— What is needed —
Would you write the data out once more, exactly as it is?

— Exercise input —
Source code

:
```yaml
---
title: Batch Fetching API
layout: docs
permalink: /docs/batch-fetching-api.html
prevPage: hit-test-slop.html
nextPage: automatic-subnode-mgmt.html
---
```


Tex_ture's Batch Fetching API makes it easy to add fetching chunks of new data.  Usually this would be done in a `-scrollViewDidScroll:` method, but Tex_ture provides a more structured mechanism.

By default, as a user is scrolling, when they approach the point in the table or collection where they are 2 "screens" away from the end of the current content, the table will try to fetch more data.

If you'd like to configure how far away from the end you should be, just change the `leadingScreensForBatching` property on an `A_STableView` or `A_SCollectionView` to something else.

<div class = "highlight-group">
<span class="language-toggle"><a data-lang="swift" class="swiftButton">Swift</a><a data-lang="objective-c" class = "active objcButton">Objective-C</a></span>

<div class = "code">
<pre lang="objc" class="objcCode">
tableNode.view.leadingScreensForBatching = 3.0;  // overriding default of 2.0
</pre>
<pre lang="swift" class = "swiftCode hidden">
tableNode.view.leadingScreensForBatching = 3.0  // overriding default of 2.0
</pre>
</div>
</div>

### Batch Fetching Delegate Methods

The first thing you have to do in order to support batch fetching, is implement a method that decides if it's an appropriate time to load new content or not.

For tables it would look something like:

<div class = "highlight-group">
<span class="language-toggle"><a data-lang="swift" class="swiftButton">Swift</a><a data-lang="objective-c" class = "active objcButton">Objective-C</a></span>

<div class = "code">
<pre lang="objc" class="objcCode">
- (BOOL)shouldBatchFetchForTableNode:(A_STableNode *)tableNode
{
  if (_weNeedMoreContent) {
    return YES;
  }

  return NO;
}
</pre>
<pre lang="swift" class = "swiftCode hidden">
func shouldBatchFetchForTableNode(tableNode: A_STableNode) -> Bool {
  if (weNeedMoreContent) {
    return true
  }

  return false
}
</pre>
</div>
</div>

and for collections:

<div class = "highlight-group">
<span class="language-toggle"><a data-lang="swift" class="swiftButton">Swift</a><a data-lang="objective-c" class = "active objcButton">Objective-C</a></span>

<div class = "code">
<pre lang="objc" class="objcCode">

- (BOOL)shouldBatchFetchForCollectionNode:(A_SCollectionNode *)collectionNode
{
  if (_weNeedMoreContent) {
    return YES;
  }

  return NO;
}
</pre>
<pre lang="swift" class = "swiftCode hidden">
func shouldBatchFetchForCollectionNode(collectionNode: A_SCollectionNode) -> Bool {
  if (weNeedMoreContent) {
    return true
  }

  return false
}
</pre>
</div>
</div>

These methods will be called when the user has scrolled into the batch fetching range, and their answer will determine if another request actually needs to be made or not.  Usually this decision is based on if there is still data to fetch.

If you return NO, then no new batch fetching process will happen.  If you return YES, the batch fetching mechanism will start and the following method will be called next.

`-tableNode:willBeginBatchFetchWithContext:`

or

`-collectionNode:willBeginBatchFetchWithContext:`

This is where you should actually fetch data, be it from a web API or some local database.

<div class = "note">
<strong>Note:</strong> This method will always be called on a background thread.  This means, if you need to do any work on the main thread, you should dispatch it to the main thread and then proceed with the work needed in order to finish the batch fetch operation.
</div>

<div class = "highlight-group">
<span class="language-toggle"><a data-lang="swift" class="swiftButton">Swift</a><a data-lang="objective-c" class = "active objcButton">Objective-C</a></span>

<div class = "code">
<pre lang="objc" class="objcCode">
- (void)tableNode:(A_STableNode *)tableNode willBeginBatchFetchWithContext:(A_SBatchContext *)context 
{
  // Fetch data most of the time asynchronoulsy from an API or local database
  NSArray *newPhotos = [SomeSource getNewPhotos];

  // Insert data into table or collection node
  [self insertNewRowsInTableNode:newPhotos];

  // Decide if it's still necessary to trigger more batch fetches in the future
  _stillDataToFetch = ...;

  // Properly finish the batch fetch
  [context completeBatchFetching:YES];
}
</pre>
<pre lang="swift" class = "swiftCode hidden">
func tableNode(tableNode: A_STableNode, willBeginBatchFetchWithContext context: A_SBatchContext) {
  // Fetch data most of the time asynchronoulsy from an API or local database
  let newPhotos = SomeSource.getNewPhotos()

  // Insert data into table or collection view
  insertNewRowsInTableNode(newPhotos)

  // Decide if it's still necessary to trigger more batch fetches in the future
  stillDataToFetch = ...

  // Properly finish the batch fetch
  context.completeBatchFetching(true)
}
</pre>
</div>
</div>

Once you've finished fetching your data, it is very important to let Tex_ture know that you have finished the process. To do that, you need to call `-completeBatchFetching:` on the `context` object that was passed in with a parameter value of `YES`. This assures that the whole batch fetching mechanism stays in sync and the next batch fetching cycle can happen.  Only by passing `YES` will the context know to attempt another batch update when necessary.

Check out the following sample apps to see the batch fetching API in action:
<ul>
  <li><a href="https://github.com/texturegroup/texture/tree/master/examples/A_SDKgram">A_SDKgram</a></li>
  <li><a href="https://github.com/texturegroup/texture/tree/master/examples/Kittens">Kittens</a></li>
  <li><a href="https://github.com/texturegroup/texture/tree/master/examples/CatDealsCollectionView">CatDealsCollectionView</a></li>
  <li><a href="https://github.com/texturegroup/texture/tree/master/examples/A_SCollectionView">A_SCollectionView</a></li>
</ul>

— Output —
Source code

:
```yaml
---
title: Batch Fetching API
layout: docs
permalink: /docs/batch-fetching-api.html
prevPage: hit-test-slop.html
nextPage: automatic-subnode-mgmt.html
---
```


Tex_ture's Batch Fetching API makes it easy to add fetching chunks of new data.  Usually this would be done in a `-scrollViewDidScroll:` method, but Tex_ture provides a more structured mechanism.

By default, as a user is scrolling, when they approach the point in the table or collection where they are 2 "screens" away from the end of the current content, the table will try to fetch more data.

If you'd like to configure how far away from the end you should be, just change the `leadingScreensForBatching` property on an `A_STableView` or `A_SCollectionView` to something else.

<div class = "highlight-group">
<span class="language-toggle"><a data-lang="swift" class="swiftButton">Swift</a><a data-lang="objective-c" class = "active objcButton">Objective-C</a></span>

<div class = "code">
<pre lang="objc" class="objcCode">
tableNode.view.leadingScreensForBatching = 3.0;  // overriding default of 2.0
</pre>
<pre lang="swift" class = "swiftCode hidden">
tableNode.view.leadingScreensForBatching = 3.0  // overriding default of 2.0
</pre>
</div>
</div>

### Batch Fetching Delegate Methods

The first thing you have to do in order to support batch fetching, is implement a method that decides if it's an appropriate time to load new content or not.

For tables it would look something like:

<div class = "highlight-group">
<span class="language-toggle"><a data-lang="swift" class="swiftButton">Swift</a><a data-lang="objective-c" class = "active objcButton">Objective-C</a></span>

<div class = "code">
<pre lang="objc" class="objcCode">
- (BOOL)shouldBatchFetchForTableNode:(A_STableNode *)tableNode
{
  if (_weNeedMoreContent) {
    return YES;
  }

  return NO;
}
</pre>
<pre lang="swift" class = "swiftCode hidden">
func shouldBatchFetchForTableNode(tableNode: A_STableNode) -> Bool {
  if (weNeedMoreContent) {
    return true
  }

  return false
}
</pre>
</div>
</div>

and for collections:

<div class = "highlight-group">
<span class="language-toggle"><a data-lang="swift" class="swiftButton">Swift</a><a data-lang="objective-c" class = "active objcButton">Objective-C</a></span>

<div class = "code">
<pre lang="objc" class="objcCode">

- (BOOL)shouldBatchFetchForCollectionNode:(A_SCollectionNode *)collectionNode
{
  if (_weNeedMoreContent) {
    return YES;
  }

  return NO;
}
</pre>
<pre lang="swift" class = "swiftCode hidden">
func shouldBatchFetchForCollectionNode(collectionNode: A_SCollectionNode) -> Bool {
  if (weNeedMoreContent) {
    return true
  }

  return false
}
</pre>
</div>
</div>

These methods will be called when the user has scrolled into the batch fetching range, and their answer will determine if another request actually needs to be made or not.  Usually this decision is based on if there is still data to fetch.

If you return NO, then no new batch fetching process will happen.  If you return YES, the batch fetching mechanism will start and the following method will be called next.

`-tableNode:willBeginBatchFetchWithContext:`

or

`-collectionNode:willBeginBatchFetchWithContext:`

This is where you should actually fetch data, be it from a web API or some local database.

<div class = "note">
<strong>Note:</strong> This method will always be called on a background thread.  This means, if you need to do any work on the main thread, you should dispatch it to the main thread and then proceed with the work needed in order to finish the batch fetch operation.
</div>

<div class = "highlight-group">
<span class="language-toggle"><a data-lang="swift" class="swiftButton">Swift</a><a data-lang="objective-c" class = "active objcButton">Objective-C</a></span>

<div class = "code">
<pre lang="objc" class="objcCode">
- (void)tableNode:(A_STableNode *)tableNode willBeginBatchFetchWithContext:(A_SBatchContext *)context 
{
  // Fetch data most of the time asynchronoulsy from an API or local database
  NSArray *newPhotos = [SomeSource getNewPhotos];

  // Insert data into table or collection node
  [self insertNewRowsInTableNode:newPhotos];

  // Decide if it's still necessary to trigger more batch fetches in the future
  _stillDataToFetch = ...;

  // Properly finish the batch fetch
  [context completeBatchFetching:YES];
}
</pre>
<pre lang="swift" class = "swiftCode hidden">
func tableNode(tableNode: A_STableNode, willBeginBatchFetchWithContext context: A_SBatchContext) {
  // Fetch data most of the time asynchronoulsy from an API or local database
  let newPhotos = SomeSource.getNewPhotos()

  // Insert data into table or collection view
  insertNewRowsInTableNode(newPhotos)

  // Decide if it's still necessary to trigger more batch fetches in the future
  stillDataToFetch = ...

  // Properly finish the batch fetch
  context.completeBatchFetching(true)
}
</pre>
</div>
</div>

Once you've finished fetching your data, it is very important to let Tex_ture know that you have finished the process. To do that, you need to call `-completeBatchFetching:` on the `context` object that was passed in with a parameter value of `YES`. This assures that the whole batch fetching mechanism stays in sync and the next batch fetching cycle can happen.  Only by passing `YES` will the context know to attempt another batch update when necessary.

Check out the following sample apps to see the batch fetching API in action:
<ul>
  <li><a href="https://github.com/texturegroup/texture/tree/master/examples/A_SDKgram">A_SDKgram</a></li>
  <li><a href="https://github.com/texturegroup/texture/tree/master/examples/Kittens">Kittens</a></li>
  <li><a href="https://github.com/texturegroup/texture/tree/master/examples/CatDealsCollectionView">CatDealsCollectionView</a></li>
  <li><a href="https://github.com/texturegroup/texture/tree/master/examples/A_SCollectionView">A_SCollectionView</a></li>
</ul>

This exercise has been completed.